The Indian actress who hit back after being Photoshopped into porn
Fed up with seeing the faces of actresses Photoshopped onto other people's naked bodies, an Indian film star has hit back with a Facebook post attacking the practice and declaring that those who shared it had failed to embarrass her.
Jyothi Krishna is one of the most famous names to emerge from the film industry centred in the southern Indian state of Kerala. It's a smaller and more conservative filmmaking hub than the much more famous Bollywood, and mostly makes films in the Malayalam language, but it does produce about 200 films a year.
South Indian film stars rarely wear racy costumes or appear in photo shoots, yet some fans graft the heads of female actors onto naked or pornographic images which are widely shared on Whatsapp.
Krishna has hit back at this practice in a Facebook post.
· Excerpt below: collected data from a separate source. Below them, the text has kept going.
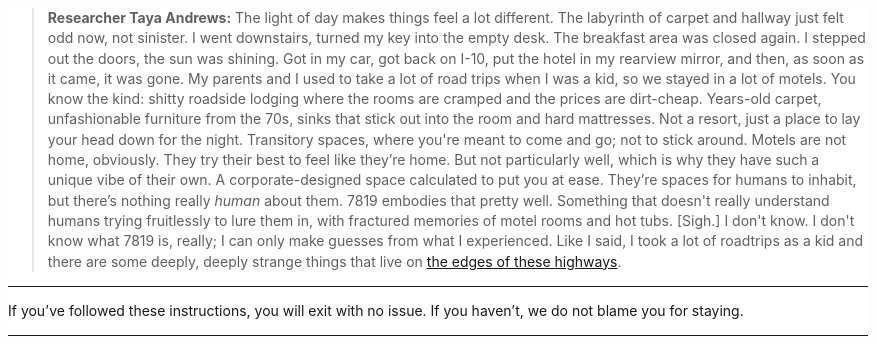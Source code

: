 > **Researcher Taya Andrews:** The light of day makes things feel a lot different. The labyrinth of carpet and hallway just felt odd now, not sinister. I went downstairs, turned my key into the empty desk. The breakfast area was closed again. I stepped out the doors, the sun was shining. Got in my car, got back on I-10, put the hotel in my rearview mirror, and then, as soon as it came, it was gone.
> My parents and I used to take a lot of road trips when I was a kid, so we stayed in a lot of motels. You know the kind: shitty roadside lodging where the rooms are cramped and the prices are dirt-cheap. Years-old carpet, unfashionable furniture from the 70s, sinks that stick out into the room and hard mattresses. Not a resort, just a place to lay your head down for the night. Transitory spaces, where you're meant to come and go; not to stick around.
> Motels are not home, obviously. They try their best to feel like they’re home. But not particularly well, which is why they have such a unique vibe of their own. A corporate-designed space calculated to put you at ease. They’re spaces for humans to inhabit, but there’s nothing really _human_ about them. 7819 embodies that pretty well. Something that doesn't really understand humans trying fruitlessly to lure them in, with fractured memories of motel rooms and hot tubs.
> [Sigh.]
> I don't know. I don't know what 7819 is, really; I can only make guesses from what I experienced. Like I said, I took a lot of roadtrips as a kid and there are some deeply, deeply strange things that live on [the edges of these highways](https://scp-wiki.wikidot.com/scp-6819).
* * *
If you’ve followed these instructions, you will exit with no issue. If you haven’t, we do not blame you for staying.
* * *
Writing in local language Malayalam, Krishna - who has 1.5 million followers on Facebook - said she was speaking up to "give other social media harassment victims like myself, the strength to express their voice and bring culprits in front of the law."
In an interview with BBC Trending, Krishna said she was first alerted to the image when "a good friend, who is also a top movie director, first notified me of its existence. Then several of my friends and relatives started messaging me to say it was being shared widely on social media."
Hers is far from an isolated case. Although not exclusive to Kerala, Krishna said that the sharing of Photoshopped porn in the region was a "huge problem" and that she has lodged a complaint with the police.
Last year, two teenagers from Kerala were charged under cybercrime laws for uploading a fake video of another Malayalam actress, Asha Sarath, on Whatsapp and Facebook. And a 19 year-old man was arrested for sharing "obscene and forged material in electronic form" of Kerala TV actress Gayathri Arun.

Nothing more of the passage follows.